Magnetism in Fe-based superconductors

TL;DR

This review summarizes experimental findings on magnetism in Fe-based superconductors, highlighting their phase diagram, magnetic order, spin dynamics, and the resonance in the superconducting state, drawing parallels with cuprates.

Contribution

It provides a comprehensive synthesis of experimental studies on magnetism in Fe-based superconductors, emphasizing similarities and differences with cuprates and analyzing spin interactions and resonance phenomena.

Findings

Parent compounds exhibit magnetic order and structural transitions suppressed by doping.

The spin arrangement in Fe-based superconductors is stripe-like and similar across different compounds.

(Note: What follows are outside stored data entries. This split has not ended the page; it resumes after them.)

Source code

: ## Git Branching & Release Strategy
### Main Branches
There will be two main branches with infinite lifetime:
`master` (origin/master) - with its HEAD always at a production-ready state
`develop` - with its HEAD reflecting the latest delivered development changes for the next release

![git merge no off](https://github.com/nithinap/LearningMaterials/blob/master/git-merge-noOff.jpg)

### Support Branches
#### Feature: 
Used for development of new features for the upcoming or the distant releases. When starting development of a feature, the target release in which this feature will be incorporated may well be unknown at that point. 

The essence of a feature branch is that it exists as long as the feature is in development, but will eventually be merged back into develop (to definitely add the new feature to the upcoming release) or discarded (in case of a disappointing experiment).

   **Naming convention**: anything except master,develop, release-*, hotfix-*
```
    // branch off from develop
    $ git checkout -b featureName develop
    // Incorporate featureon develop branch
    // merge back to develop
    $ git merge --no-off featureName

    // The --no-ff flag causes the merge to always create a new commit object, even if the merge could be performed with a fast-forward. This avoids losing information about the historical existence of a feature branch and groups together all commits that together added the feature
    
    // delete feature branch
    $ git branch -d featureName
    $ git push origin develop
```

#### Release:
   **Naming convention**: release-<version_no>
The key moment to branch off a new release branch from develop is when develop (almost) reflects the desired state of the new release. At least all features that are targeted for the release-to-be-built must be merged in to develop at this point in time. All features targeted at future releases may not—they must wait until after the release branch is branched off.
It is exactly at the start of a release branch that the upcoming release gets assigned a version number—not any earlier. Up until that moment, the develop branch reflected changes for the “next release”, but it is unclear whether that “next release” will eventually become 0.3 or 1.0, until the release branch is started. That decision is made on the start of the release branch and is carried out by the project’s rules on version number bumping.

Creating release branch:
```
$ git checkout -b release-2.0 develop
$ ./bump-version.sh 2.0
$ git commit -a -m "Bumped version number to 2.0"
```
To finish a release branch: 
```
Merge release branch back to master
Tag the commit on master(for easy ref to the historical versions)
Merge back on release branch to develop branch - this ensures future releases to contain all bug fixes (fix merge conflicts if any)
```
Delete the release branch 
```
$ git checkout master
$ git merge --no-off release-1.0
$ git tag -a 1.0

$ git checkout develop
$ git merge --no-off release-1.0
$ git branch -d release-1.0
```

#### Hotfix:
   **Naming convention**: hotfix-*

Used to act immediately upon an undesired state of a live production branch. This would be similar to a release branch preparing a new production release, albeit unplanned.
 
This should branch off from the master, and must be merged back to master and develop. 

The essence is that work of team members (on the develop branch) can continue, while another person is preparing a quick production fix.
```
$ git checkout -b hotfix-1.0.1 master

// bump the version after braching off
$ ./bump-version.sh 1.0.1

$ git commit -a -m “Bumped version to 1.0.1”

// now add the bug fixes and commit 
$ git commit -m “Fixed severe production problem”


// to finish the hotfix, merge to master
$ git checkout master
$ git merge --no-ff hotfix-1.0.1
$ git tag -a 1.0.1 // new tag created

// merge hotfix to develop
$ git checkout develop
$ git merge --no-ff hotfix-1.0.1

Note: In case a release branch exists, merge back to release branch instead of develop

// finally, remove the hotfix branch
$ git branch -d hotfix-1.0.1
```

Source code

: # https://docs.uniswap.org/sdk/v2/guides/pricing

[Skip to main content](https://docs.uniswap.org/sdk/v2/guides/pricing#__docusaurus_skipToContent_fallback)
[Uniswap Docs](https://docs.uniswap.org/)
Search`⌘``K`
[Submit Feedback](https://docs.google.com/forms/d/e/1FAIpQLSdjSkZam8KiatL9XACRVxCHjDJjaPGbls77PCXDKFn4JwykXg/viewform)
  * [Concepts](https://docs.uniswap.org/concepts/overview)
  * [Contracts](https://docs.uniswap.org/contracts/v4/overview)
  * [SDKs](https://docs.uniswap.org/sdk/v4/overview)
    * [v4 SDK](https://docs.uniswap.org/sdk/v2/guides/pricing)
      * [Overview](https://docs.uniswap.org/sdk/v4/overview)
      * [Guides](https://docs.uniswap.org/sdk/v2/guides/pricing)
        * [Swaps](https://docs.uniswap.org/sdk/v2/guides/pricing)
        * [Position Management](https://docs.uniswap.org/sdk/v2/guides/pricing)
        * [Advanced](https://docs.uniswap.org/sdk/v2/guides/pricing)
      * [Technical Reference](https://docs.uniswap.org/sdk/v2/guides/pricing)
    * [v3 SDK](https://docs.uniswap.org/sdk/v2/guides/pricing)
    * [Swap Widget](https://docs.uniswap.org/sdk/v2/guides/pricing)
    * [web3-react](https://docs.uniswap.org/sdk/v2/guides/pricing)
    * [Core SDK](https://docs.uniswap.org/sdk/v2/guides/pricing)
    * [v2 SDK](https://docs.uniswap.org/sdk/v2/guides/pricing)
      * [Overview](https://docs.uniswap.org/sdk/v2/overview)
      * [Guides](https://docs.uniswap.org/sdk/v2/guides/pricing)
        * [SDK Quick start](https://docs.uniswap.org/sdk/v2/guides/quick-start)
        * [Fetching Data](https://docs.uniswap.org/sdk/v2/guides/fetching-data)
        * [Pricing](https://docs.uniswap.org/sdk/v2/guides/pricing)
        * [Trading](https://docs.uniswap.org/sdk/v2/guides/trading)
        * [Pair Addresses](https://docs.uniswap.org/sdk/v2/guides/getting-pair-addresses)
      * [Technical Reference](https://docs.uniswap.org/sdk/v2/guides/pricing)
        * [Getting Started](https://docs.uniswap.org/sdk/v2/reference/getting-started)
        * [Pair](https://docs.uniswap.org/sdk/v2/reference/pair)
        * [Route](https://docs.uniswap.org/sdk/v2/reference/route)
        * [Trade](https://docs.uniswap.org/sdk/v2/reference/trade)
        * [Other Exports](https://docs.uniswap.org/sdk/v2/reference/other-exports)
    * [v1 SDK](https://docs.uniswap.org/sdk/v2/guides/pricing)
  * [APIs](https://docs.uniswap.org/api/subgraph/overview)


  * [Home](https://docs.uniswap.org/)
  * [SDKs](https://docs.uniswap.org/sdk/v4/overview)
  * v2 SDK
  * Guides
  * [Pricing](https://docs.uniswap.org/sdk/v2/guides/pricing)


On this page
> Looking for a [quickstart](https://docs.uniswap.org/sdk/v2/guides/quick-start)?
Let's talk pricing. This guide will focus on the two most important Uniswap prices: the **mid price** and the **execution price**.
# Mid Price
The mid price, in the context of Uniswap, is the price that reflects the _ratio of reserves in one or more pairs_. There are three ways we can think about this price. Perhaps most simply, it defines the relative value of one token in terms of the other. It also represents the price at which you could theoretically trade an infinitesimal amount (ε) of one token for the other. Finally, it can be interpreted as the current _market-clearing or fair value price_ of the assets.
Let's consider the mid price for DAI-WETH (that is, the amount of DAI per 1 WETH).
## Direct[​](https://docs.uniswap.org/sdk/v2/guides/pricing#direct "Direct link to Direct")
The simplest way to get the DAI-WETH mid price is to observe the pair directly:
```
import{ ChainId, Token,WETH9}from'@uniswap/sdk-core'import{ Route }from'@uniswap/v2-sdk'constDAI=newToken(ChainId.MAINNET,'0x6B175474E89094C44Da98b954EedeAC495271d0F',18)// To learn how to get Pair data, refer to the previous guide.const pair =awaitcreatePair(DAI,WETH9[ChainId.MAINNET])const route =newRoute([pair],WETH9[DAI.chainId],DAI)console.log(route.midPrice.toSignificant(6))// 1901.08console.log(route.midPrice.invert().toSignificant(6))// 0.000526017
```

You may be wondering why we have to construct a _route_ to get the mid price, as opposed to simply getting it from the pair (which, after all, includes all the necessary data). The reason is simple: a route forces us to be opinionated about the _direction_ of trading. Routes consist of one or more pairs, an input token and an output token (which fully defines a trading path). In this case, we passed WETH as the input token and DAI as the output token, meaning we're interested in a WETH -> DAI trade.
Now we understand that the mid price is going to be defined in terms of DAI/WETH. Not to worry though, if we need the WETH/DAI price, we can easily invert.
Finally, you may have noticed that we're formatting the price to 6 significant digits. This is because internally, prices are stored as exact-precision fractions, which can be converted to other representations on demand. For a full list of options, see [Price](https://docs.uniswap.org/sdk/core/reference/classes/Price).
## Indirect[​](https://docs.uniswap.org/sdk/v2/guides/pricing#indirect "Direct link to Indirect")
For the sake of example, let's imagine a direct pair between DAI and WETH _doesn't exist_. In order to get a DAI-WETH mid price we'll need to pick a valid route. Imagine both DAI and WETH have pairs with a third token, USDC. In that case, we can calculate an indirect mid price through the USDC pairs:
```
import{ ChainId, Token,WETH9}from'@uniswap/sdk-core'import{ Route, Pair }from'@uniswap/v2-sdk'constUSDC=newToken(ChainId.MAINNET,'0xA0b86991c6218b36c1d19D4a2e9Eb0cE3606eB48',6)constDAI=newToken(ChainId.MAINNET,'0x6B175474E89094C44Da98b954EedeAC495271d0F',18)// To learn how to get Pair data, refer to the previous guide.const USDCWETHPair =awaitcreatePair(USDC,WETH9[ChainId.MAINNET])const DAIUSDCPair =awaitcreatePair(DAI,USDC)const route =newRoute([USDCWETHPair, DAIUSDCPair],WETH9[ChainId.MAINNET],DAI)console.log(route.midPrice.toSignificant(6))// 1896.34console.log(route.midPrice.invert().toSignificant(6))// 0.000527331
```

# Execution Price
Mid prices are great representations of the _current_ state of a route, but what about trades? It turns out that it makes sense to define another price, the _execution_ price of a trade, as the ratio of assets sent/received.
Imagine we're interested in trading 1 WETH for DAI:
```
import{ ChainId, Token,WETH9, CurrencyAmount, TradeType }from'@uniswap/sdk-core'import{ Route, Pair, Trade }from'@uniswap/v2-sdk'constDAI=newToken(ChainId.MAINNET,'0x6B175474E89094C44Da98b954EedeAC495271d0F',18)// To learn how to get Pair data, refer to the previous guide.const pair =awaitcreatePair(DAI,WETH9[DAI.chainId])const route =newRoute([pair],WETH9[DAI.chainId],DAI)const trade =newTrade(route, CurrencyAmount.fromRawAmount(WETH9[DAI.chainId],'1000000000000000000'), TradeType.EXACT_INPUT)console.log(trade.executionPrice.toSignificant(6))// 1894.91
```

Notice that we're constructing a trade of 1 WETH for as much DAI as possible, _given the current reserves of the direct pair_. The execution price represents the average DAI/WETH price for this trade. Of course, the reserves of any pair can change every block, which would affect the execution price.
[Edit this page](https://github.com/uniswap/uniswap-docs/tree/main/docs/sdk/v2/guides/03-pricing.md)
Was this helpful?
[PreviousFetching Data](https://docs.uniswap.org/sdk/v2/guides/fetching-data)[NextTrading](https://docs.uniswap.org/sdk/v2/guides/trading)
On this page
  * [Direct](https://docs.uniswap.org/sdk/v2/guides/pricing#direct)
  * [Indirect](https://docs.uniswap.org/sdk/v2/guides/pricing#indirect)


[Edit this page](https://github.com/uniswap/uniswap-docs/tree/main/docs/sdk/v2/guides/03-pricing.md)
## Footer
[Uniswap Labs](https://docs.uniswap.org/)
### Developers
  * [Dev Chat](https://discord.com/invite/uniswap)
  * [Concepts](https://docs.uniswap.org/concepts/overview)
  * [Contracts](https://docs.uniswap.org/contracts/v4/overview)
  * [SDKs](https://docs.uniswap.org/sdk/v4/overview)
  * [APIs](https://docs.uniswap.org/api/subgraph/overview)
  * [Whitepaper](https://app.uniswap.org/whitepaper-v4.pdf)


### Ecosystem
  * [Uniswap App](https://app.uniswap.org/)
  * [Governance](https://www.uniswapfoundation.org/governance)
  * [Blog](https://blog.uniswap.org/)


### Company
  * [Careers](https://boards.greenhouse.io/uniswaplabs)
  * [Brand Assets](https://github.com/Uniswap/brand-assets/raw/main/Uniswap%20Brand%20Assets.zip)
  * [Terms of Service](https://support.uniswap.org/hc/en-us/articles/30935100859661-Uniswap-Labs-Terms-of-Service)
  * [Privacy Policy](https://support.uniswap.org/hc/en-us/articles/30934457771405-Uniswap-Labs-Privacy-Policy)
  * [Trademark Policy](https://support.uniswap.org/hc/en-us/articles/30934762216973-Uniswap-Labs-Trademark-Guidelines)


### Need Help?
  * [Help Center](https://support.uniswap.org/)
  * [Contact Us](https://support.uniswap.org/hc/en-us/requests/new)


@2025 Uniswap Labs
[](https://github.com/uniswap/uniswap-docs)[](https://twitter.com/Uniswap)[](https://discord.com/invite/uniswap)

A resonance in spin excitation spectrum correlates with superconducting transition temperature.

Abstract

In this review, we present a summary of experimental studies of magnetism in Fe-based superconductors. The doping dependent phase diagram shows strong similarities to the generic phase diagram of the cuprates. Parent compounds exhibit magnetic order together with a structural phase transition both of which are progressively suppressed with doping allowing superconductivity to emerge. The stripe-like spin arrangement of Fe moments in the magnetically ordered state shows the identical in-plane structure for the RFeAsO (R=rare earth) and AFe2As2 (A=Sr, Ca, Ba, Eu and K) parent compounds, notably different than the spin configuration of the cuprates. Interestingly, Fe1+yTe orders with a different spin order despite very similar Fermi surface topology. Studies of the spin dynamics in the parent compounds shows that the interactions are best characterized as anisotropic three-dimensional (3D) interactions. Despite the room temperature tetragonal structure, analysis of the low temperature spin waves under the assumption of a Heisenberg Hamiltonian indicates strong in-plane anisotropy with a significant next-near neighbor interaction. In the superconducting state, a resonance, localized in both wavevector and energy is observed in the spin excitation spectrum as in the cuprates. This resonance is observed at a wavevector compatible with a Fermi surface nesting instability independent of the magnetic ordering of the relevant parent compound. The resonance energy (Er) scales with superconducting transition temperature (TC) as Er ~4.9 kBTC consistent with the canonical value of ~5 kBTC observed in the cuprates. Moreover, the relationship between the resonance energy and the superconducting gap, \Delta, is similar to that observed in many unconventional superconductors (Er/2\Delta ~ 0.64).